Data entries
*-*-*

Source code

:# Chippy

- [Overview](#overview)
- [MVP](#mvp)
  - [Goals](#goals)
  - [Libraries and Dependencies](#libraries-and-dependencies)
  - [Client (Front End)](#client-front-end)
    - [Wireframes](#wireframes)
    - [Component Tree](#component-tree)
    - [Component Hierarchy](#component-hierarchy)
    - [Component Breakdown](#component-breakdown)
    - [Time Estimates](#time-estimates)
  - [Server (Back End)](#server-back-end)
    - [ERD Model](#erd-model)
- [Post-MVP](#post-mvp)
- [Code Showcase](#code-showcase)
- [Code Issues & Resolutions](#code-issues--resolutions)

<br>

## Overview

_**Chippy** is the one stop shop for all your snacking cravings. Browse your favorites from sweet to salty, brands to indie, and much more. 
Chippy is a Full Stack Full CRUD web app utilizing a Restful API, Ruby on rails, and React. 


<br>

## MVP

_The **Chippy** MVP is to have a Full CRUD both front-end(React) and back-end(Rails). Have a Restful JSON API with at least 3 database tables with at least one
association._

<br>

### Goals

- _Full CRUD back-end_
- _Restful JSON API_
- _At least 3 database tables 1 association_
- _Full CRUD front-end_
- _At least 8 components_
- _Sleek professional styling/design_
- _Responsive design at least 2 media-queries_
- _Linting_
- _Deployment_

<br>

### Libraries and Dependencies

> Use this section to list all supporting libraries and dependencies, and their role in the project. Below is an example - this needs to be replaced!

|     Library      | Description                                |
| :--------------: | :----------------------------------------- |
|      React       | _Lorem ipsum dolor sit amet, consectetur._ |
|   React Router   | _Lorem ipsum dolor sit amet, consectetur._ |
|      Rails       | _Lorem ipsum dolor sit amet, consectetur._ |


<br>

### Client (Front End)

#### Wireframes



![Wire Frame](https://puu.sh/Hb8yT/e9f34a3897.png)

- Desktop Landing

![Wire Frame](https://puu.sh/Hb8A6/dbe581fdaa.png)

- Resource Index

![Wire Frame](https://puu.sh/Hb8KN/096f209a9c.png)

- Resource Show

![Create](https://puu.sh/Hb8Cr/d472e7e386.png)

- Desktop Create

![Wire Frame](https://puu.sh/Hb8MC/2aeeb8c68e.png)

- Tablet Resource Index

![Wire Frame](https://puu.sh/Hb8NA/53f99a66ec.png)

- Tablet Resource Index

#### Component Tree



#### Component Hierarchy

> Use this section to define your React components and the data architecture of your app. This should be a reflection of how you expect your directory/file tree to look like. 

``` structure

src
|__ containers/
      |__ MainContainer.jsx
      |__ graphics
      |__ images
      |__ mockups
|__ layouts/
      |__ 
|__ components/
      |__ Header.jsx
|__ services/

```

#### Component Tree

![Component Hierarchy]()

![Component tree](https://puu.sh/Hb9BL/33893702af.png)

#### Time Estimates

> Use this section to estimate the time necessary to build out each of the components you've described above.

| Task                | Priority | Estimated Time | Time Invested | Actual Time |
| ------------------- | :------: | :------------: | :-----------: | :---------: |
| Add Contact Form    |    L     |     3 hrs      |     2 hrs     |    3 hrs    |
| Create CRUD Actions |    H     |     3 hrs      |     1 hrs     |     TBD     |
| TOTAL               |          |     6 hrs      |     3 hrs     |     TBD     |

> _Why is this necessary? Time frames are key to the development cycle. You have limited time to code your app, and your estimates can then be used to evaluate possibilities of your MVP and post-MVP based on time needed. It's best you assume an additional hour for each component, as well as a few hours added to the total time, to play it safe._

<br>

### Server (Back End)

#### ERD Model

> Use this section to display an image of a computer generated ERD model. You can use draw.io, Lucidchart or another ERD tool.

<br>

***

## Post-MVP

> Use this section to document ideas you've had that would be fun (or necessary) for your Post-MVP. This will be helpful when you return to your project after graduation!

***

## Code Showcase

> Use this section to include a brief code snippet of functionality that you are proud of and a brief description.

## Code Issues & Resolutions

*-*-*

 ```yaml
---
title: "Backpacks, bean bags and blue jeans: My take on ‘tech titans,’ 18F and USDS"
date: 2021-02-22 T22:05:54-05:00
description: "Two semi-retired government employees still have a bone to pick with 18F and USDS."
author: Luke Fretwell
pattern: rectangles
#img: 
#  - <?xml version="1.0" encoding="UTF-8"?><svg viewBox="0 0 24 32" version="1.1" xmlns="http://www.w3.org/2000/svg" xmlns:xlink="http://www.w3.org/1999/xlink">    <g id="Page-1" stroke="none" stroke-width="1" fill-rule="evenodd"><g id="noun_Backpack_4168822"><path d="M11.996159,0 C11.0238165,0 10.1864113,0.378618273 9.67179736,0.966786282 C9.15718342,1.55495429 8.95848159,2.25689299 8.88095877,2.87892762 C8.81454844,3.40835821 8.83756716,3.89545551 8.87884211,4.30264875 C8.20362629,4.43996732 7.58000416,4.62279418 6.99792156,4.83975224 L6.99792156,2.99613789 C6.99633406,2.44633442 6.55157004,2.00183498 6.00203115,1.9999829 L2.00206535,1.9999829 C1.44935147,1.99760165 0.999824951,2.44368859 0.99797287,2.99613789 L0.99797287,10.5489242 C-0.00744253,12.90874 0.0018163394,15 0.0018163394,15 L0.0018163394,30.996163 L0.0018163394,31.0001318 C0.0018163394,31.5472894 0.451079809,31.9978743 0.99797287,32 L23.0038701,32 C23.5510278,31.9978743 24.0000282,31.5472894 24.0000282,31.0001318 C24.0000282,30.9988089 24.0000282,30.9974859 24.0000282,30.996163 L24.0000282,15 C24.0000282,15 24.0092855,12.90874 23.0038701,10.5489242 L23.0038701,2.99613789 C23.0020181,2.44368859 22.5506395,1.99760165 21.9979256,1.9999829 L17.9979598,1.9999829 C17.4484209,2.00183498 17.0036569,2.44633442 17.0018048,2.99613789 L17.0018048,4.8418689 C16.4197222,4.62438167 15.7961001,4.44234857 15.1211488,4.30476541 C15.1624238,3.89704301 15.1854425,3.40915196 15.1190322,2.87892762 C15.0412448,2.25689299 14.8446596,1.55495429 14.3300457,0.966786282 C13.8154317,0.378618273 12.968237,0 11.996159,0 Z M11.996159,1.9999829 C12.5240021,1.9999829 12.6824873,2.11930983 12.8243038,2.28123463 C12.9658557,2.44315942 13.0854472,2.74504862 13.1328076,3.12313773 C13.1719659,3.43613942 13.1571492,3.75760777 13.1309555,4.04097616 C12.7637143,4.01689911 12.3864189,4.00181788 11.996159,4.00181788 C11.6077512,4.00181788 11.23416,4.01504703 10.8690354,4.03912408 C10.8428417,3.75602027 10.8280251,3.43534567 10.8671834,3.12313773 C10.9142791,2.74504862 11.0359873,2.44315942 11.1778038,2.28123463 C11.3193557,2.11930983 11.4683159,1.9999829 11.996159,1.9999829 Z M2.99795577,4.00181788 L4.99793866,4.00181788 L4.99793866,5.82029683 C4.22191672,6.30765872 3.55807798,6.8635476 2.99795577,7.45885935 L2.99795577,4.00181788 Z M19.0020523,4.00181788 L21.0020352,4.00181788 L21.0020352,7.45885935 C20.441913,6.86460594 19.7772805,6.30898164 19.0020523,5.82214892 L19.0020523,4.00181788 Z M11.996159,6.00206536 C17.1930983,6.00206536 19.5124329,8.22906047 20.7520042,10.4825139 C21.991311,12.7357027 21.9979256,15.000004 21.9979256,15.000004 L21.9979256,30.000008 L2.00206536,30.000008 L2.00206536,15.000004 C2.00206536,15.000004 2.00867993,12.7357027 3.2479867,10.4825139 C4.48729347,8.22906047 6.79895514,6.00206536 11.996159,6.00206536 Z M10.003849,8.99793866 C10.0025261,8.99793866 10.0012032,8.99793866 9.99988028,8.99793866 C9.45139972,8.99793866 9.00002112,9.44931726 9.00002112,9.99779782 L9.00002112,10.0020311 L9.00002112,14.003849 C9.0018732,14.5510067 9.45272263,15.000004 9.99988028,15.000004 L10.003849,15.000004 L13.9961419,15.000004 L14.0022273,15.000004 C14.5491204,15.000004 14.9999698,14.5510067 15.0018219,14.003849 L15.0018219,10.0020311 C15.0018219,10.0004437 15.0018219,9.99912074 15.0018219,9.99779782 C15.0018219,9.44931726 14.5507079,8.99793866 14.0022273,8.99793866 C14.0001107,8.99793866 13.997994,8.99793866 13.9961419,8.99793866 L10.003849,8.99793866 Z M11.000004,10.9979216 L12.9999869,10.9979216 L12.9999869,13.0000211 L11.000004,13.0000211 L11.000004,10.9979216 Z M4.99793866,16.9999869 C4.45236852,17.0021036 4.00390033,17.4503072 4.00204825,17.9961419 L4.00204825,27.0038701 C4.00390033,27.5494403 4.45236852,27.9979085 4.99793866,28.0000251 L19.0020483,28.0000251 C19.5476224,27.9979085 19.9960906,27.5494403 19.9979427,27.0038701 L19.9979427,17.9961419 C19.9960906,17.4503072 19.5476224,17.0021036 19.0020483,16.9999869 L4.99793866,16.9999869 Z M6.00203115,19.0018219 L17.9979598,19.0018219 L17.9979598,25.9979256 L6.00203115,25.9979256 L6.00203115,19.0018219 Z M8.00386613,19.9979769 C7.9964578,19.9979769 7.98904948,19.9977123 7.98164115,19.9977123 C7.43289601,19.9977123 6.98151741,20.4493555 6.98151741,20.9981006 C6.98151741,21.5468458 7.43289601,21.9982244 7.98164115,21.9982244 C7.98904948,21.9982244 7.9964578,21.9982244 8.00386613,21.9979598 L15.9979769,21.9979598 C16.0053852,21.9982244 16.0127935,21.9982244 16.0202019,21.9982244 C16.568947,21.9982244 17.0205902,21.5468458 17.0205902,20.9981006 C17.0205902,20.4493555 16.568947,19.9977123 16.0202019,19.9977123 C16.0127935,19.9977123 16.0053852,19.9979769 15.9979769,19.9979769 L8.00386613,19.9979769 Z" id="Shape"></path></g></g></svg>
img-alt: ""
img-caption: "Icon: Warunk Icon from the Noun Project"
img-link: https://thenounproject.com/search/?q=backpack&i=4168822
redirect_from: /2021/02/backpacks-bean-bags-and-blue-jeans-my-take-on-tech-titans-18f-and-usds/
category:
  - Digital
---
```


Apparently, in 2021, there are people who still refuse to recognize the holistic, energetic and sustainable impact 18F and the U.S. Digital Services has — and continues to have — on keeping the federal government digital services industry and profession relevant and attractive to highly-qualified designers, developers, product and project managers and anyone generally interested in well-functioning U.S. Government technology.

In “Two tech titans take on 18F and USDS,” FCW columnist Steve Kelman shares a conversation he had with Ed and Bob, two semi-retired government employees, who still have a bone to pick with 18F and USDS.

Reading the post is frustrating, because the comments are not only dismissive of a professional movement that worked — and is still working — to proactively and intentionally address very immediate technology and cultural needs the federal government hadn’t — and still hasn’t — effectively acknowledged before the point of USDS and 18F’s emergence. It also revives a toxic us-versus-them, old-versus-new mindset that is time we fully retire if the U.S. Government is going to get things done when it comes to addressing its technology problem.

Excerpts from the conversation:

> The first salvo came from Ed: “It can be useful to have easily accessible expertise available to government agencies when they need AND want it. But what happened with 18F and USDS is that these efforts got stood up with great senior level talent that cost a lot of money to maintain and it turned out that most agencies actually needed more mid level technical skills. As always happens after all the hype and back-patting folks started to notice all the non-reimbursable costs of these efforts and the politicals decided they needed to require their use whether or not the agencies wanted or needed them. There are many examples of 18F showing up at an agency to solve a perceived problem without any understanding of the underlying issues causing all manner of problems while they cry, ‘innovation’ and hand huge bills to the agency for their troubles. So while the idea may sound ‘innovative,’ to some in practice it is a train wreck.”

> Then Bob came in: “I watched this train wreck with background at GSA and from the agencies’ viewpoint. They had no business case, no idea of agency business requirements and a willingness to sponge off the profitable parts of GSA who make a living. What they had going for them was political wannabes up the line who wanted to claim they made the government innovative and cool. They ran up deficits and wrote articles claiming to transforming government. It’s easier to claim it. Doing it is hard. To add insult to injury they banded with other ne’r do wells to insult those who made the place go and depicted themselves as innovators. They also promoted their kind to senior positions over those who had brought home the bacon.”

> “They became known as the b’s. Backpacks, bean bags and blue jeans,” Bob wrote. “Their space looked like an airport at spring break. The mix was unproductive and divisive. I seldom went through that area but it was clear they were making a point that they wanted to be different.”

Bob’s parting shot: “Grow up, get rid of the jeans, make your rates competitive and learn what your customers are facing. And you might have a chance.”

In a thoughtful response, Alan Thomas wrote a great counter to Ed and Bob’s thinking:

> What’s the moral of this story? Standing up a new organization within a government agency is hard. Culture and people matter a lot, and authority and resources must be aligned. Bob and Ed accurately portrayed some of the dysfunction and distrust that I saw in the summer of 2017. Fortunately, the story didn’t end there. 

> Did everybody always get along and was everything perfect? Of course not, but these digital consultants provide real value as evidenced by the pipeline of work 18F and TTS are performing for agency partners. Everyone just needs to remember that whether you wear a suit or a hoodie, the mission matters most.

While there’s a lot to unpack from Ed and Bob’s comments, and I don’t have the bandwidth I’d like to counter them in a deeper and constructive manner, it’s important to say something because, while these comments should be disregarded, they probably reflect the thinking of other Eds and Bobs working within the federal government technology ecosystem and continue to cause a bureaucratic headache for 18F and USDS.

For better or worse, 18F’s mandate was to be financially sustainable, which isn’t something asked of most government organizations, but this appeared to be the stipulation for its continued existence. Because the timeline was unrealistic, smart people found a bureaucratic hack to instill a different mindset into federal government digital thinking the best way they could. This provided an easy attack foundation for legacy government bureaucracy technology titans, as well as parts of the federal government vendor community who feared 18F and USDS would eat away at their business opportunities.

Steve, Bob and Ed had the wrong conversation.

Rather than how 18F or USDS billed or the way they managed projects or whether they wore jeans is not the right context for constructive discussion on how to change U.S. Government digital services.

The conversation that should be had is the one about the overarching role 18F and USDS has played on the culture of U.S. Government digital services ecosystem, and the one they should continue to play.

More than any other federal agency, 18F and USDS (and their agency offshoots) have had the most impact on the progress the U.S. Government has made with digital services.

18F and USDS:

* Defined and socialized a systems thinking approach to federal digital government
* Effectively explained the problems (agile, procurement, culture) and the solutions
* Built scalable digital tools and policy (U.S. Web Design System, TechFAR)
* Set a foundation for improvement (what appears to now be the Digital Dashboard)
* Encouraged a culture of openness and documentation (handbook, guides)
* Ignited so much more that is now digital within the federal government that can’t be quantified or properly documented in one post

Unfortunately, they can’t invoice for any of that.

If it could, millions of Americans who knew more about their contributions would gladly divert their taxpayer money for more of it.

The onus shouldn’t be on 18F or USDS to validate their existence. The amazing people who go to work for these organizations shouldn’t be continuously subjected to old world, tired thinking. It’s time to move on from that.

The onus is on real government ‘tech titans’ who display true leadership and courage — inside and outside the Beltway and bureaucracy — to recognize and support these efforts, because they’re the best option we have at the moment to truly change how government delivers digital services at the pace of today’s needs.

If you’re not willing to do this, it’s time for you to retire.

*-*-*

# [Description of the task]
Copy each line above that has the word "could".

# [Answer space]
For better or worse, 18F’s mandate was to be financially sustainable, which isn’t something asked of most government organizations, but this appeared to be the stipulation for its continued existence. Because the timeline was unrealistic, smart people found a bureaucratic hack to instill a different mindset into federal government digital thinking the best way they could. This provided an easy attack foundation for legacy government bureaucracy technology titans, as well as parts of the federal government vendor community who feared 18F and USDS would eat away at their business opportunities.
If it could, millions of Americans who knew more about their contributions would gladly divert their taxpayer money for more of it.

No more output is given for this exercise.